Errin Haines is an MSNBC contributor and the founder of The 19th, a nonprofit, nonpartisan news organization that covers the intersection of women, politics, and policy. She also serves as Editor for The 19th. Errin was formerly the National Writer on Race and Ethnicity for the Associated Press, and is an accomplished political journalist who focuses on issues of race, gender, and politics. She has previously held positions at The Los Angeles Times, The Orlando Sentinel, and The Washington Post.
Audre Lorde, a self-described “black, lesbian, mother, warrior, poet,” dedicated both her life and her creative talent to confronting and addressing injustices of racism, sexism, classism, and homophobia. Lorde’s contributions to feminist theory, critical race studies, and queer theory intertwine her personal experiences with broader political aims, as she articulated early on the intersections of race, class, and gender in canonical essays such as “The Master’s Tools Will Not Dismantle the Master’s House.”
“But I who am bound by my mirror / as well as my bed / see causes in colour / as well as sex / and sit here wondering / which me will survive / all these liberations”Audre Lorde, From a Land Where Other People Live
Nayyirah Waheed is a reclusive writer who doesn’t reveal many details about her life, her poetry is frequently shared through social media accounts. Her poetry is known for being “short and minimalistic” and “incredibly touching”, covering topics such as love, identity, race, and feminism.
“When I am afraid to speak is when I speak.Nayyirah Waheed, Salt
That is when it is most important.”
Gwendolyn Brooks is one of the most highly regarded, influential, and widely read poets of 20th-century American poetry. She was a much-honored poet, even in her lifetime, with the distinction of being the first Black author to win the Pulitzer Prize. She also was a poetry consultant to the Library of Congress—the first Black woman to hold that position—and poet laureate of the State of Illinois. Many of Brooks’s works display a political consciousness, especially those from the 1960s and later, with several of her poems reflecting the civil rights activism of that period.
“The Pool Players.
Seven at the Golden Shovel.
We real cool. We
Left school. We
Lurk late. We
Strike Straight. We
Sing sin. We
Thin gin. We
Jazz June.
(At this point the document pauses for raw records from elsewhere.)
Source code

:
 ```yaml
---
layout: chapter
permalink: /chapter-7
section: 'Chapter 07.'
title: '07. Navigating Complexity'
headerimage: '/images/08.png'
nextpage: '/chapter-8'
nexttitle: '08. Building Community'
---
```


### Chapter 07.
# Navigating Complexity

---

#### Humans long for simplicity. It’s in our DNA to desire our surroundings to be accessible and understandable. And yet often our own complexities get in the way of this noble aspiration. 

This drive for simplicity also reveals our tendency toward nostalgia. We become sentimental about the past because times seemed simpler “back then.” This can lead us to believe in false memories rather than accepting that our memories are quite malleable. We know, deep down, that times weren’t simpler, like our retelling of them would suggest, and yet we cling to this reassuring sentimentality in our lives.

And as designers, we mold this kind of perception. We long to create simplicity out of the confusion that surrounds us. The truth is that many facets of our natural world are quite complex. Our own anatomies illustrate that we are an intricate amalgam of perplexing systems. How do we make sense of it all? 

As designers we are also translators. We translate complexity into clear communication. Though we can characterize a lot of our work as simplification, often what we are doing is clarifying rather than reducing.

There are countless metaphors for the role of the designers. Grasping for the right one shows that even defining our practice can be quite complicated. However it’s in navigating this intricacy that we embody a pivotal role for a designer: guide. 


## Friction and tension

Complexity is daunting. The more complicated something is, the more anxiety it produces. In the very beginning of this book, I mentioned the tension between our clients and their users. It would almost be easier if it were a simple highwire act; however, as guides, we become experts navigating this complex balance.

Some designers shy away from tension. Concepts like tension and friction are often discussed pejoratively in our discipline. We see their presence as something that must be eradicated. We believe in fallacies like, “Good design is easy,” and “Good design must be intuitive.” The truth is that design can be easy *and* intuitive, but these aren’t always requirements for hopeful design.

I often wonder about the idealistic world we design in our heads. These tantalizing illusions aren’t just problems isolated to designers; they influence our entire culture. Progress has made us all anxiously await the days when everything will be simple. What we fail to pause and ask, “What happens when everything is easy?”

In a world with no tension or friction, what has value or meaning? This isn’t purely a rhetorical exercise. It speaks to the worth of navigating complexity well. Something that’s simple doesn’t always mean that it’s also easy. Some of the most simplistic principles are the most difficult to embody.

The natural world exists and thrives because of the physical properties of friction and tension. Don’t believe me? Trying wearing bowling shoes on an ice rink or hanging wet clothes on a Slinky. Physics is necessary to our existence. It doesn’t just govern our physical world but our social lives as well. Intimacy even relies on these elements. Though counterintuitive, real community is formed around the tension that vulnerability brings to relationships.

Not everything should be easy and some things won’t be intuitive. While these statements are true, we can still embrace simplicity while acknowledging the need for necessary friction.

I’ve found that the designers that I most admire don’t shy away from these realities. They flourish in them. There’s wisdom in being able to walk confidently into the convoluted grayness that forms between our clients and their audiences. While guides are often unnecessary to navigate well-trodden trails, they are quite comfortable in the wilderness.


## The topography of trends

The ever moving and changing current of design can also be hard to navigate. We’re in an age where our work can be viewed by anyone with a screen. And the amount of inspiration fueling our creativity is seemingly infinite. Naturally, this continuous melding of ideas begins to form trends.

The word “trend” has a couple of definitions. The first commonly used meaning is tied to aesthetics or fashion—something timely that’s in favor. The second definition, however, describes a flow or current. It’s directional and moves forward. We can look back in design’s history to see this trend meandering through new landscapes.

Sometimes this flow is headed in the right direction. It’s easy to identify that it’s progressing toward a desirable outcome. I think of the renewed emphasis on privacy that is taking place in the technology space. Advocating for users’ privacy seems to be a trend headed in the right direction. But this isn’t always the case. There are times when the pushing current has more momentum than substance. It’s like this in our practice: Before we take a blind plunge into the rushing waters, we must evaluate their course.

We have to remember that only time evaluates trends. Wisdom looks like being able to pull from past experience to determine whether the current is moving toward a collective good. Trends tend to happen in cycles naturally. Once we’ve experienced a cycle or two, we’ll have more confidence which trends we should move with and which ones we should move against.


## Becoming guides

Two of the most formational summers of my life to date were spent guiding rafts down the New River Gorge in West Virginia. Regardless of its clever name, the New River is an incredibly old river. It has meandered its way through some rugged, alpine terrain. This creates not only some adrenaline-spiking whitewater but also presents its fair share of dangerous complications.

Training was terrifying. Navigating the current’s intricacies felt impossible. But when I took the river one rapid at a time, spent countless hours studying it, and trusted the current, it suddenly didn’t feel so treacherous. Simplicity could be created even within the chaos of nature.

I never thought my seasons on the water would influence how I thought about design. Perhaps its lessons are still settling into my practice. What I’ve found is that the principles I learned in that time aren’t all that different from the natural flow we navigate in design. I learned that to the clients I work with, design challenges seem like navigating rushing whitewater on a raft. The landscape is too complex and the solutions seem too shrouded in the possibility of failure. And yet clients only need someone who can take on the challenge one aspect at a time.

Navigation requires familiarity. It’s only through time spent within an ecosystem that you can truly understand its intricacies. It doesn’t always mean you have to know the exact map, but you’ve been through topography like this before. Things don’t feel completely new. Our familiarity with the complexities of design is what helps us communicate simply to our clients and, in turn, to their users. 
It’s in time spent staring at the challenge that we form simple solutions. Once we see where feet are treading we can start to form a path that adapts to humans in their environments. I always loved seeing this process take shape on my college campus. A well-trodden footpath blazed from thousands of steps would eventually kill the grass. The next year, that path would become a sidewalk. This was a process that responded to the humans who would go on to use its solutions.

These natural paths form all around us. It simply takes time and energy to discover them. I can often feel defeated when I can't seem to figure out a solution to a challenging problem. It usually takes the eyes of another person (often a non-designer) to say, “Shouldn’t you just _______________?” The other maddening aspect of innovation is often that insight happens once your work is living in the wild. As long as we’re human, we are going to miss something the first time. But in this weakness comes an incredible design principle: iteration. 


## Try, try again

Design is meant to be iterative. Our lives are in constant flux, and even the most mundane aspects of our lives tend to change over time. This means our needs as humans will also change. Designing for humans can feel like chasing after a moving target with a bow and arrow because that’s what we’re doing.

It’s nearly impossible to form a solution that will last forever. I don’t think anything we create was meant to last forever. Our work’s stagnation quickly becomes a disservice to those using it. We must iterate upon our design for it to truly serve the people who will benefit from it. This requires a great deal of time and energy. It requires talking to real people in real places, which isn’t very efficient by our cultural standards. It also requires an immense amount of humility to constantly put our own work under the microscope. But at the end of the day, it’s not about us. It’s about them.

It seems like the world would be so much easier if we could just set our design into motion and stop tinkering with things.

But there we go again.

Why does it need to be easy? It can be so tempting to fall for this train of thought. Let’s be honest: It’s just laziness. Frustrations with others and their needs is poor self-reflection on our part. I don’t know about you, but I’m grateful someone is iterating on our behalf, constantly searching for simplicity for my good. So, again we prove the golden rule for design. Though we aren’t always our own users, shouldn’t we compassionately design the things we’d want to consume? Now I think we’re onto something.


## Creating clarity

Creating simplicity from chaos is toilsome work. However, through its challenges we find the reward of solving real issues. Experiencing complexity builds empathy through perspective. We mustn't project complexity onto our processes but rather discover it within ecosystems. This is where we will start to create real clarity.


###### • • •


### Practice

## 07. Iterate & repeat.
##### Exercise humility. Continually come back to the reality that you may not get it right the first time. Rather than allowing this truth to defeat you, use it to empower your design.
We
Die soon.Gwendolyn Brooks, “We Real Cool” from Selected Poems
Alice Walker is an American writer whose novels, short stories, and poems are noted for their insightful treatment of African American culture. Her novels, most notably The Color Purple (1982), focus particularly on women. Walker today is a feminist and vocal advocate for human rights, and has earned critical and popular acclaim as a major American novelist and intellectual.
Zora Neale Hurston was a world-renowned writer and anthropologist. Hurston’s novels, short stories, and plays often depicted African American life in the South. Her work in anthropology examined black folklore. Hurston influenced many writers, forever cementing her place in history as one of the foremost female writers of the 20th century.
Octavia Butler was a renowned African American author who received a MacArthur “Genius” Grant and PEN West Lifetime Achievement Award for her body of work. She was the author of several award-winning novels including PARABLE OF THE SOWER (1993), which was a New York Times Notable Book of the Year, and PARABLE OF THE TALENTS (1995) winner of the Nebula Award for the best science fiction novel published that year. She was acclaimed for her lean prose, strong protagonists, and social observations in stories that range from the distant past to the far future.